When we swim down deep into our thoughts and feelings and imagination we find our own wildness, our truth and we are able to nourish ourselves.

“It takes will and force… but it can be done…one will awaken to the voice calling from home, calling one back to the core self where one’s immediate wisdom is whole and accessible.”

Clarissa Pinkola Estes in ‘Women Who Run With Wolves’

We all need such a home, a place for aloneness and togetherness, for making our own art and sharing it with others.

Small gifts were brought in spontaneously – on this occasion, a ring of shells, uncannily appropriate to the under-water theme of the workshop!

Sometimes in our workshops there was total silence, a warm gentle deeply-focussed quiet out of which playful exploratory unique personal artworks grew. 

We used watercolour resist-techniques to make concertina books (also known as leporello books) inventing characters who are transformed underwater into wild and fantastical selves.

“Stories awaken a sense of movement and colour and design that helps the conscious mind to contact the essence of a scene or character.”

Nancy Mellon in ‘Storytelling and the Art of Imagination’

The period of making art prior to sitting in our story circle was vital to creating the feeling of freedom and generosity, the expansiveness to dream and invent from which good stories are made.

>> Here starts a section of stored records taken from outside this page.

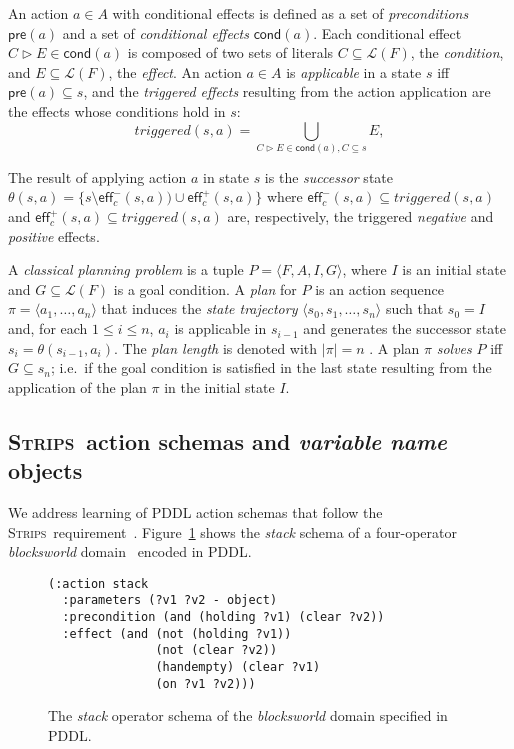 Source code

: \documentclass[letterpaper]{article} %
\newcommand{\tup}[1]{{\langle #1 \rangle}}
\newcommand{\pre}{\mathsf{pre}}     %
\newcommand{\eff}{\mathsf{eff}}     %
\newcommand{\cond}{\mathsf{cond}}   %
\newcommand{\strips}{\textsc{Strips}}     %
\begin{document}
An action $a\in A$ with conditional effects is defined as a set of {\em preconditions} $\pre(a)$ and a set of {\em conditional effects} $\cond(a)$. Each conditional effect $C\rhd E\in\cond(a)$ is composed of two sets of literals $C \subseteq \mathcal{L}(F)$, the {\em condition}, and $E \subseteq \mathcal{L}(F)$, the {\em effect}. An action $a\in A$ is {\em applicable} in a state $s$ iff $\pre(a)\subseteq s$, and the {\em triggered effects} resulting from the action application are the effects whose conditions hold in $s$:
\[
triggered(s,a)=\bigcup_{C\rhd E\in\cond(a),C\subseteq s} E,
\]

The result of applying action $a$ in state $s$ is the {\em successor} state $\theta(s,a)=\{s\setminus\eff_c^-(s,a))\cup\eff_c^+(s,a)\}$ where $\eff_c^-(s,a)\subseteq triggered(s,a)$ and $\eff_c^+(s,a)\subseteq triggered(s,a)$ are, respectively, the triggered {\em negative} and {\em positive} effects.


A {\em classical planning problem} is a tuple $P=\tup{F,A,I,G}$, where $I$ is an initial state and $G\subseteq\mathcal{L}(F)$ is a goal condition. A {\em plan} for $P$ is an action sequence $\pi=\tup{a_1, \ldots, a_n}$ that induces the {\em state trajectory} $\tup{s_0, s_1, \ldots, s_n}$ such that $s_0=I$ and, for each {\small $1\leq i\leq n$}, $a_i$ is applicable in $s_{i-1}$ and generates the successor state $s_i=\theta(s_{i-1},a_i)$. The {\em plan length} is denoted with $|\pi|=n$ . A plan $\pi$ {\em solves} $P$ iff $G\subseteq s_n$; i.e.~if the goal condition is satisfied in the last state resulting from the application of the plan $\pi$ in the initial state $I$.


\subsection{\strips\ action schemas and {\em variable name} objects}
We address learning of PDDL action schemas that follow the \strips\ requirement~\cite{mcdermott1998pddl,fox2003pddl2}. Figure~\ref{fig:stack} shows the {\em stack} schema of a four-operator {\em blocksworld} domain~\cite{slaney2001blocks} encoded in PDDL.

\begin{figure}
\begin{footnotesize}
\begin{verbatim}
(:action stack
  :parameters (?v1 ?v2 - object)
  :precondition (and (holding ?v1) (clear ?v2))
  :effect (and (not (holding ?v1))
               (not (clear ?v2))
               (handempty) (clear ?v1)
               (on ?v1 ?v2)))
\end{verbatim}
\end{footnotesize}
 \caption{\small The {\em stack} operator schema of the {\em blocksworld} domain specified in PDDL.}
\label{fig:stack}
\end{figure}
\end{document}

Out of the circle of talk and laughter wonderful stories emerged, playful, sweet, true.  

Even after participants went home, they carried on working! Exquisite, heart-felt poems and short stories appeared in private hours, were written down and read out the following week – stories seemingly born out of the simplest of fairytale prompts.

“The imaginative world, though an unstable region, is a profoundly real one. In it is constant motion and transformation… gradually you can orient yourself and interpret what is happening there.”

Nancy Mellon in ‘Storytelling and the Art of Imagination’

Making art and making stories together, exploring the old tales with their simple words and strange images, their layers of meaning, messages, ideas and solace – it is a way to releasing the imagination and letting it lead us to creativity and connection; a way to being at home in the world.